## Task goal
Wherever a line in the records below contains "elements", copy that line.

Stored data:
· · · · · · ·

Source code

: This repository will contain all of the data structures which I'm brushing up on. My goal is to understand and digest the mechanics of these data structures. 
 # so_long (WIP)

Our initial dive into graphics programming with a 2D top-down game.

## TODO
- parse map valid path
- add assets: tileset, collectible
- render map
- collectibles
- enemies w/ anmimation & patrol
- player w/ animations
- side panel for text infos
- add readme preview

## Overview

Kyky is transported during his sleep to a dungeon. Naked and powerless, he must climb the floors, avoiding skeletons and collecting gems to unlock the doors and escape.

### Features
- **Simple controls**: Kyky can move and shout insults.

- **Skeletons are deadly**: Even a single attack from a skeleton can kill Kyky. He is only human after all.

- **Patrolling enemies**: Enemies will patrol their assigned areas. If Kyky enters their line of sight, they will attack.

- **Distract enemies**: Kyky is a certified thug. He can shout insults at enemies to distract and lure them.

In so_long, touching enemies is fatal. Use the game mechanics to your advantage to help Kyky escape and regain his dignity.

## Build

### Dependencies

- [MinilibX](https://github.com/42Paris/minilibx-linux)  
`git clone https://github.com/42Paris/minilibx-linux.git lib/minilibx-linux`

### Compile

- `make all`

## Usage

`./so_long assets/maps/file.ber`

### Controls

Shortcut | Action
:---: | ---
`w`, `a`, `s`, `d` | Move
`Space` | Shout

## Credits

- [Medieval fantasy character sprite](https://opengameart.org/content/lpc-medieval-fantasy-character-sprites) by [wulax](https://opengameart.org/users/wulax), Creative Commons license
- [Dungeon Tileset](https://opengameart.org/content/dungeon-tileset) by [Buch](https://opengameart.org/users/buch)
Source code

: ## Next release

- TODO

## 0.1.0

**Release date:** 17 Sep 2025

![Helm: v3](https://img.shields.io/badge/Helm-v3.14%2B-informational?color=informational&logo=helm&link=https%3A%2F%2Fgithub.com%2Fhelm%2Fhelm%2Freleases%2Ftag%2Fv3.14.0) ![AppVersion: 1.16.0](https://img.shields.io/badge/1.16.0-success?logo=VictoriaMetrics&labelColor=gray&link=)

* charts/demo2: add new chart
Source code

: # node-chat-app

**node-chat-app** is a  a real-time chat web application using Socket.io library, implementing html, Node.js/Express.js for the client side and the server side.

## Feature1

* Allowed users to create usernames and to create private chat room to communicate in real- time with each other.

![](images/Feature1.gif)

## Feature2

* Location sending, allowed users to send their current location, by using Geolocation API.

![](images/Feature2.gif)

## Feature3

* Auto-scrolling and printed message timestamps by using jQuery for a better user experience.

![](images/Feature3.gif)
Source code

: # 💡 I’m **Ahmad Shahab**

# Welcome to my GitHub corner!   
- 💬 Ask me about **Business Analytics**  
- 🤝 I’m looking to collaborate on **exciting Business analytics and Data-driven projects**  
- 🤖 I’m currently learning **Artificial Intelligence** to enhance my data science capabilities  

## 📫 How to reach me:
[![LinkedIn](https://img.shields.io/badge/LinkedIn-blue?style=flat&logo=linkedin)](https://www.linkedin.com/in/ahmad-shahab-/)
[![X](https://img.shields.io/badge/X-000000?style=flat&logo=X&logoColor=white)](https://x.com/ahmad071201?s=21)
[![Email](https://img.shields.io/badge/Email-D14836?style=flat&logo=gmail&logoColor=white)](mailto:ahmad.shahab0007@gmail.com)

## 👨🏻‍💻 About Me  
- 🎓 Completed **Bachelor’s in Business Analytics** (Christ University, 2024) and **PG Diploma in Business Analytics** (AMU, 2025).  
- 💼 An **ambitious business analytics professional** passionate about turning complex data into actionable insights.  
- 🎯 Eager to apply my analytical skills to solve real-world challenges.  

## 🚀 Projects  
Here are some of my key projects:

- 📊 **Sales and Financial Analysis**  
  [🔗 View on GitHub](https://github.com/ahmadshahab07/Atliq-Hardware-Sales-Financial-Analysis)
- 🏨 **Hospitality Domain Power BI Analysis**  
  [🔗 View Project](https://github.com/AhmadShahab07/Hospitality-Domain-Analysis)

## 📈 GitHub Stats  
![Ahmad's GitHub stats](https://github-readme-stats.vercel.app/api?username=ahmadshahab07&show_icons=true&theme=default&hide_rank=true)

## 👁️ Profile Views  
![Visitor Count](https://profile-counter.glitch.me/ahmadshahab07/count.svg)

· · · · · · ·

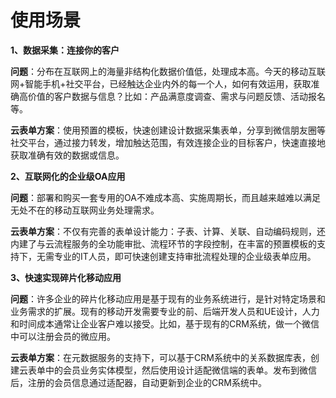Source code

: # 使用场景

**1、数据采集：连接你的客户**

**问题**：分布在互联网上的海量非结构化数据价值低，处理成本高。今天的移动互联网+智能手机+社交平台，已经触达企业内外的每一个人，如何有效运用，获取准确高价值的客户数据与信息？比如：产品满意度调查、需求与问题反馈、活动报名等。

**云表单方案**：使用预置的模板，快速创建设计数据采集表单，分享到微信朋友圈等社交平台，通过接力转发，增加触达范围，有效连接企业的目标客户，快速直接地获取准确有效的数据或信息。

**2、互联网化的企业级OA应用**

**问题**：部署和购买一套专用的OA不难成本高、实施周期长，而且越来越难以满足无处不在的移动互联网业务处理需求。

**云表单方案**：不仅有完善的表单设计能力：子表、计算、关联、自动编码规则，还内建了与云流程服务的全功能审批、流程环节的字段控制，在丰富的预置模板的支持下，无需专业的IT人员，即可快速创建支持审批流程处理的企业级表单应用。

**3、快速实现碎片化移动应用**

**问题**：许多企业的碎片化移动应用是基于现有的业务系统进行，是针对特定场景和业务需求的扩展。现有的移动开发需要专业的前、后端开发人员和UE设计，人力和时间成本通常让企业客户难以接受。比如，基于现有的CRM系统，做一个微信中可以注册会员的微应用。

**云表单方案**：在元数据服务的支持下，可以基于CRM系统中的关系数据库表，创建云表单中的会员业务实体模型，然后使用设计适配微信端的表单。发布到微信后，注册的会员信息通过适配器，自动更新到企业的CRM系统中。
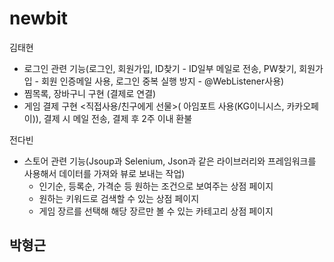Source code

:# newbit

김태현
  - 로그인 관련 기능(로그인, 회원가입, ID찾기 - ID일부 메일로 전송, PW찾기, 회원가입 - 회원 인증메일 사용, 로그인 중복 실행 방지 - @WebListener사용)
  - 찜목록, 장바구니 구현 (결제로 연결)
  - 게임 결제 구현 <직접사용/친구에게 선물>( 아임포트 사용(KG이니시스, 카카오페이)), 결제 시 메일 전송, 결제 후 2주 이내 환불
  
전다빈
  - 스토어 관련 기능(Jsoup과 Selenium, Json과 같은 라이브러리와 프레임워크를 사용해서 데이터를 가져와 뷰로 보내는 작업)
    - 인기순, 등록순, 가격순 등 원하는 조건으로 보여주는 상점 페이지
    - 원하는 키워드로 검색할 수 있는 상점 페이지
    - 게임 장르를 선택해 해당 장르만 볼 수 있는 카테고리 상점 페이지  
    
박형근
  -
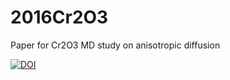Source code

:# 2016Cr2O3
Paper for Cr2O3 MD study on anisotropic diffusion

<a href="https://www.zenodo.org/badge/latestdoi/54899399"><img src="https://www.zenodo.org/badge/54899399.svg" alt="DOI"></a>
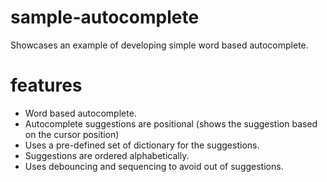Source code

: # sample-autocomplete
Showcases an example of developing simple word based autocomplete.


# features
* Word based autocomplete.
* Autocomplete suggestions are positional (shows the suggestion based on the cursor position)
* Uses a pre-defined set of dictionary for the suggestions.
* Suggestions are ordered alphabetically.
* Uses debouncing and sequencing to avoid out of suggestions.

· · · · · · ·

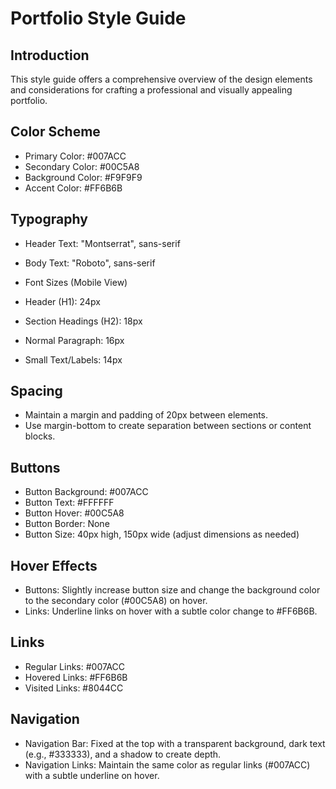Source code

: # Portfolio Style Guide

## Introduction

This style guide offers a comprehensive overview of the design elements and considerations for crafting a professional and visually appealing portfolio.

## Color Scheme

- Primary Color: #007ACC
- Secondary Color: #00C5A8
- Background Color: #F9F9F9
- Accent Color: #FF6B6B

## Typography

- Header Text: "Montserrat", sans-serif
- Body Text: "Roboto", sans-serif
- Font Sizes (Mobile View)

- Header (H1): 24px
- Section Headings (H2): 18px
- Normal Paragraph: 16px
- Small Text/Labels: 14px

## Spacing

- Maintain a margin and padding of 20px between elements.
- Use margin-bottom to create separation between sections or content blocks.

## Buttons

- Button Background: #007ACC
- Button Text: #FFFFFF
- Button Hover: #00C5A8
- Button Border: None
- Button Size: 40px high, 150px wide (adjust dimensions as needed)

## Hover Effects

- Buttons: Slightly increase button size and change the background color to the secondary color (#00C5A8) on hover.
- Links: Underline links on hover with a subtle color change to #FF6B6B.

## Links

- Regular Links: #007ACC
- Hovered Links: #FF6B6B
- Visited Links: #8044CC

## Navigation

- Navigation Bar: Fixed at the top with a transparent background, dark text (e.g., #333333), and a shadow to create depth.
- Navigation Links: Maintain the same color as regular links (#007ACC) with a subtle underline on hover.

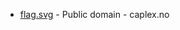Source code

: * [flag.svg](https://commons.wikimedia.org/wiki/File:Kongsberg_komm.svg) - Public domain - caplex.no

· · · · · · ·

## Solution below
This style guide offers a comprehensive overview of the design elements and considerations for crafting a professional and visually appealing portfolio.
- Maintain a margin and padding of 20px between elements.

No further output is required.